Thursday, February 7, 2013

Another One by Liese: Nutty Weather


The nutty weather this past two weeks has me reflecting on how precarious our relationship to nature is. In some ways the history of agriculture is the history of manipulating, working around, and bending nature to human needs. We depend so totally on the rhythms and cycles of our environment, and yet often we feel at odds with it, struggling to produce lettuce in January or salmon with eel DNA simply because we’ve judged what nature gives us unsatisfactory to our plans.

I took the first two pictures last January 25th and 26th. We literally crouched inside the low tunnels, under the plastic, to protect ourselves and the plants from wind and sleet.

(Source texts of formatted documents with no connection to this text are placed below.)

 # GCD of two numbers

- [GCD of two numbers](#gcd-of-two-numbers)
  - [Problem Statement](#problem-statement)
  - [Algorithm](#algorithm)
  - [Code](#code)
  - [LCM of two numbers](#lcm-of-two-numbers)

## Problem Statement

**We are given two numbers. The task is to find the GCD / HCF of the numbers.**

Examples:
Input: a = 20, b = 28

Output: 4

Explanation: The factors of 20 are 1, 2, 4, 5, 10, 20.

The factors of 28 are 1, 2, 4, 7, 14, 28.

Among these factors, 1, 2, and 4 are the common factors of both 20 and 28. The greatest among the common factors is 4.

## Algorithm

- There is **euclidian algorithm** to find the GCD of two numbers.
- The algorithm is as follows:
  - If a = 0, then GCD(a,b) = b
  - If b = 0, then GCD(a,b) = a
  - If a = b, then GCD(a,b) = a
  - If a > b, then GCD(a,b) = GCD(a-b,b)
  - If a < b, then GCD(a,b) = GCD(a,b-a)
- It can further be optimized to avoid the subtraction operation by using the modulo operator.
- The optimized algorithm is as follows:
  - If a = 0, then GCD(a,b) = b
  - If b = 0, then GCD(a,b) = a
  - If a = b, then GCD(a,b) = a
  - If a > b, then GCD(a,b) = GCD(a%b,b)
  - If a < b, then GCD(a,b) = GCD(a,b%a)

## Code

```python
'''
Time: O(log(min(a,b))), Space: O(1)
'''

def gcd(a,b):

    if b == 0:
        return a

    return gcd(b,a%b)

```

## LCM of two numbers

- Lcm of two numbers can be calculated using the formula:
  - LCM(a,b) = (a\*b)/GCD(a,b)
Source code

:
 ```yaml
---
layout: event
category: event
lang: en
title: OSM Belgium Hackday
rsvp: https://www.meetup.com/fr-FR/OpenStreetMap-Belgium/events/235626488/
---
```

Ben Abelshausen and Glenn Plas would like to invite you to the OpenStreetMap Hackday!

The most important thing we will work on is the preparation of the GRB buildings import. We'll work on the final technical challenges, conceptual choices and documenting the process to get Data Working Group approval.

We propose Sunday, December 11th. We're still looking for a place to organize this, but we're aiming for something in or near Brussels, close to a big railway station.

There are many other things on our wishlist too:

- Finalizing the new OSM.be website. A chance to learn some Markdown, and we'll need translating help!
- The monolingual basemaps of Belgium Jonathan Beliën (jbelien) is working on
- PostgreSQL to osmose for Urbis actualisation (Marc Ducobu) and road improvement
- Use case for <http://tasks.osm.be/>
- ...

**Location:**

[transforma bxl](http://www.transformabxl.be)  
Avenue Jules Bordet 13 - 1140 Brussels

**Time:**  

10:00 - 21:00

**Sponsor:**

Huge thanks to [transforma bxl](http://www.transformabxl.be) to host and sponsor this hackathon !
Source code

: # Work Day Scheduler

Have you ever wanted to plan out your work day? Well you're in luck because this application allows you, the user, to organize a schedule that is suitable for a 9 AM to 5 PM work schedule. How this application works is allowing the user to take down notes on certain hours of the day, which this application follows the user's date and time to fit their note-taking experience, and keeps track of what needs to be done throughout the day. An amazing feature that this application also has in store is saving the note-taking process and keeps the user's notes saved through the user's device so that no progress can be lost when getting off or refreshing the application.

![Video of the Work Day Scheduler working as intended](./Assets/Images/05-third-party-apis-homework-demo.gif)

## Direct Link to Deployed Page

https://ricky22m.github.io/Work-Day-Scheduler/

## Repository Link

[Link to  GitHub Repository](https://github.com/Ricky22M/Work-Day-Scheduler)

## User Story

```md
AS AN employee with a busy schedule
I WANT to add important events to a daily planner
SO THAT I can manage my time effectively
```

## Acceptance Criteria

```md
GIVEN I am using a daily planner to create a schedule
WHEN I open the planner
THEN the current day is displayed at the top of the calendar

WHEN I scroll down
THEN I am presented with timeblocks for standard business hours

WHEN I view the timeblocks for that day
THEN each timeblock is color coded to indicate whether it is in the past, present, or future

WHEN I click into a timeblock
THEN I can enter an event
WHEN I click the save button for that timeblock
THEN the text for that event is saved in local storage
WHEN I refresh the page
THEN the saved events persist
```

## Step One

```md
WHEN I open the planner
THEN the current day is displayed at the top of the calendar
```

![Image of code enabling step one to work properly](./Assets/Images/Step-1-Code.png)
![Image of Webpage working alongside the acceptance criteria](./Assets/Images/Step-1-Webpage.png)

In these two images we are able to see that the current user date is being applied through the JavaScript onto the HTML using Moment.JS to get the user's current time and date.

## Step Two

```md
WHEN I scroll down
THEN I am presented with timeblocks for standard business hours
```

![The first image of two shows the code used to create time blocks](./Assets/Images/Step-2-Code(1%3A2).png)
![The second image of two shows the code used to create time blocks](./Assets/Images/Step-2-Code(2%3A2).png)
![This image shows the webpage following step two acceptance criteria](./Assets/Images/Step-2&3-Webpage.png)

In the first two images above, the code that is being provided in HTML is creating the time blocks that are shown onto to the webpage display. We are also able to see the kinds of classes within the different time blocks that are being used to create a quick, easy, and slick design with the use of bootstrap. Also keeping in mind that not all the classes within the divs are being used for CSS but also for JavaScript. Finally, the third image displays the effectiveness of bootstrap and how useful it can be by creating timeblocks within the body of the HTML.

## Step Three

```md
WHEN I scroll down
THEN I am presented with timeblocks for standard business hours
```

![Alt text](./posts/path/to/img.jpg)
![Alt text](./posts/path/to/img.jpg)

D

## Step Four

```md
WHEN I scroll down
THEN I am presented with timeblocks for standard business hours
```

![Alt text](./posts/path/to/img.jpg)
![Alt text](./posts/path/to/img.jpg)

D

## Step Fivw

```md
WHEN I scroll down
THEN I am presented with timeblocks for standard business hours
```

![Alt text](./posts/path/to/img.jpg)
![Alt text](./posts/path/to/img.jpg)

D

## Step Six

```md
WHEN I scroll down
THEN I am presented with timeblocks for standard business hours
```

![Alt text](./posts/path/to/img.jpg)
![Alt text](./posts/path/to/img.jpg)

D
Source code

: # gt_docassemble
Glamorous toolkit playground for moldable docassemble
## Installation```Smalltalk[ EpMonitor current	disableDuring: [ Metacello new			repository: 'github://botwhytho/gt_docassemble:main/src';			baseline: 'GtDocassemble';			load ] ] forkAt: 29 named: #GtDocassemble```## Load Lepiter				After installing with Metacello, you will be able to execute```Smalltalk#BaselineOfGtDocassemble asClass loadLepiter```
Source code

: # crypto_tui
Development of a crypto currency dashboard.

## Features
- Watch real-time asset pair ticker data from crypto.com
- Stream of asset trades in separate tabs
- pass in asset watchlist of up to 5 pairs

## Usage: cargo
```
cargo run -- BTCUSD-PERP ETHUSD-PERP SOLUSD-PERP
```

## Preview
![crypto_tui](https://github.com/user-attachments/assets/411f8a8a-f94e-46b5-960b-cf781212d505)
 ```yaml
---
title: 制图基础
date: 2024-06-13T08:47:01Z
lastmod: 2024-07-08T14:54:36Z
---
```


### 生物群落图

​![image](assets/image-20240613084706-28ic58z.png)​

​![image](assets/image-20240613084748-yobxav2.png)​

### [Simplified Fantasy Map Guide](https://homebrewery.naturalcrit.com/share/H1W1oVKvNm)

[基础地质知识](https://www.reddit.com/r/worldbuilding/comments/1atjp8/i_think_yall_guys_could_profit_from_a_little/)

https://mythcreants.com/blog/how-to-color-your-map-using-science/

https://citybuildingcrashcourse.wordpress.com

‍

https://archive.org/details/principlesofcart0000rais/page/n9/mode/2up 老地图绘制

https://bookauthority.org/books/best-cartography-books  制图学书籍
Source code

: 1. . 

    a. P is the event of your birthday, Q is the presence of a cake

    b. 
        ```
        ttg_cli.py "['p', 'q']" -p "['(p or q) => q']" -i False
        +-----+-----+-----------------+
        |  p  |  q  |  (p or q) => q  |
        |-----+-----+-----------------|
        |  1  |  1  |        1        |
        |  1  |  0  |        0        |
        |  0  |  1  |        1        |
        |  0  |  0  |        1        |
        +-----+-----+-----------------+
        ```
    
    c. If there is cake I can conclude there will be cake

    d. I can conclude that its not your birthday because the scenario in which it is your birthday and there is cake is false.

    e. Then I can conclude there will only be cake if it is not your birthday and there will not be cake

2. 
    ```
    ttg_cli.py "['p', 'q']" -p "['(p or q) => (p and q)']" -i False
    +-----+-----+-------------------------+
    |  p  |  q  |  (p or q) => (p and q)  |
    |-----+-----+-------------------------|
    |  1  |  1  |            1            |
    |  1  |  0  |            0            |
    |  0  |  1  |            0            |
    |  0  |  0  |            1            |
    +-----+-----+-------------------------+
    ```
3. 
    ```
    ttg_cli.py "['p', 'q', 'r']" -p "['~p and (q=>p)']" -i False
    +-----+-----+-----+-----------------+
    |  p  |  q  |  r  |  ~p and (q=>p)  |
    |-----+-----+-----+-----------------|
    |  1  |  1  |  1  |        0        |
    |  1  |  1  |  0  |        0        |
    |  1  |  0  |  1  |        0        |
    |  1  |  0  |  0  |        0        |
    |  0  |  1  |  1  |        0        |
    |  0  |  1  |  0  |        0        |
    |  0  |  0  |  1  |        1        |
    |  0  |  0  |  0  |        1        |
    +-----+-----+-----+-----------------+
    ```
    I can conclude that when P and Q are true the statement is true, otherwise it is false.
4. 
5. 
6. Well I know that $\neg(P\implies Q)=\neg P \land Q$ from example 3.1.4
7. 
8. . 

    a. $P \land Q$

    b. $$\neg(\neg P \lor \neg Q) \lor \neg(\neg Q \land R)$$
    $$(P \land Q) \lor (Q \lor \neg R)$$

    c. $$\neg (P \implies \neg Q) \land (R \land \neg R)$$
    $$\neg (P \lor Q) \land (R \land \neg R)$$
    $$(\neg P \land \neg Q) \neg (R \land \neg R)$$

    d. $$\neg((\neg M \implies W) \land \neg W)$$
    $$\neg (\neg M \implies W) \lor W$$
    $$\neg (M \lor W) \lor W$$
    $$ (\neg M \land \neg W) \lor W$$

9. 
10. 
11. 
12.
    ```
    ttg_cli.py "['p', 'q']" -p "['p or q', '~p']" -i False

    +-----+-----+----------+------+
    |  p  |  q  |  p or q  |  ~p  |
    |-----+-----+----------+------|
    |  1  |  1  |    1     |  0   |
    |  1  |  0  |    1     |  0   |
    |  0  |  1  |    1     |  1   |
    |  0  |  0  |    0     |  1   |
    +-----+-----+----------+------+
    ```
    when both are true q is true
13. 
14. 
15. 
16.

The next morning we still went to market despite the icy roads, and it turned out that the vendors who came were also Yankee ex-patriots. We christened it “White Saturday.”

By the end of that day, the sun came out and melted the ice. On Tuesday January 29th, just three days later, the temperature was in the 70s and I worked on my mid-calf boot tan as I cultivated strawberries. A cold front followed and brought steady winds around 20mph and gusts of over 40mph. At Wednesday around 4pm, both of our high tunnels had been blown over.


In many ways, I think this variability is more challenging than a consistent extreme. It certainly keeps us busy—on top of the usual farm chores like harvest, we had to figure out a way to protect the plants exposed by the torn-out wind tunnels because it froze, again, that Friday night.

Despite another cold market morning, we again saw many familiar faces. There’s our consistent bright spot—good food, great friends.